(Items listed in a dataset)
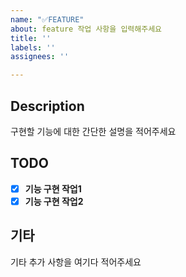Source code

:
 ```yaml
---
name: "✅FEATURE"
about: feature 작업 사항을 입력해주세요
title: ''
labels: ''
assignees: ''

---
```


## Description
구현할 기능에 대한 간단한 설명을 적어주세요

## TODO
- [x] **기능 구현 작업1**
- [x] **기능 구현 작업2**

## 기타
기타 추가 사항을 여기다 적어주세요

Work task
Copy each entry above exactly; drop the pictures.

Task solution
Source code

:
 ```yaml
---
name: "✅FEATURE"
about: feature 작업 사항을 입력해주세요
title: ''
labels: ''
assignees: ''

---
```


## Description
구현할 기능에 대한 간단한 설명을 적어주세요

## TODO
- [x] **기능 구현 작업1**
- [x] **기능 구현 작업2**

## 기타
기타 추가 사항을 여기다 적어주세요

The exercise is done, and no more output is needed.